Poker plays math tutor to teens

If you’re good with numbers, ratios and probability, chances are grasping the game of poker is a walk in the park for you. On the flipside, shouldn’t it be reasonable to expect that if one can grasp the probabilities and mathematical concepts involved in poker it could help them with mathematics in school?

A high school in Virginia believes poker can help students learn math. The school has started a poker club hoping to incorporate the popularity of the game into math and logic-reasoning lessons. There is enough research to back this, at Harvard, the link between straights and flushes has already been endorsed as a teaching tool for probability and reasoning, as well as human behavior. So if Harvard sees a benefit in it, there must be some merit to poker as a math teaching tool.

Of course there are those opponents that could care less about what actual research and statistical evidence exhibits, and are ready to shout down the teaching of poker to student who are too young to gamble. For the record, the school isn’t teaching gambling to the students, it’s teaching them poker, and it’s translating the skills involved to help student learn mathematical principles and relationships. I suppose these opponents would rather students fail mathematics than learn poker, because that makes a whole bunch of sense.

Without a doubt, it’s a great idea. Math is hard enough and for many students it’s boring as hell. I wish they had a program like that when I was in school, perhaps I would have spent less time skipping class and trying to put my hands under skirts and more time playing poker and less time failing math.

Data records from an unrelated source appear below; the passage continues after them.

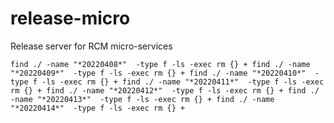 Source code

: # release-micro
Release server for RCM micro-services

`
find ./ -name "*20220408*"  -type f -ls -exec rm {} +
find ./ -name "*20220409*"  -type f -ls -exec rm {} +
find ./ -name "*20220410*"  -type f -ls -exec rm {} +
find ./ -name "*20220411*"  -type f -ls -exec rm {} +
find ./ -name "*20220412*"  -type f -ls -exec rm {} +
find ./ -name "*20220413*"  -type f -ls -exec rm {} +
find ./ -name "*20220414*"  -type f -ls -exec rm {} +
`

The popularity of the club can’t be overlooked. The school reports that it’s not just poker, the club spends part of the time analyzing math concepts such as ratios with poker examples, and as a result, the club has become one of the most popular extracurricular activities at school. Which means, kids are playing poker and learning math rather than out on the streets causing trouble. How can this NOT be a good thing?

Let’s face it, the students that are interested in learning math aren’t the same ones that studies have indicated have mental health issues and are likely to become problem gamblers.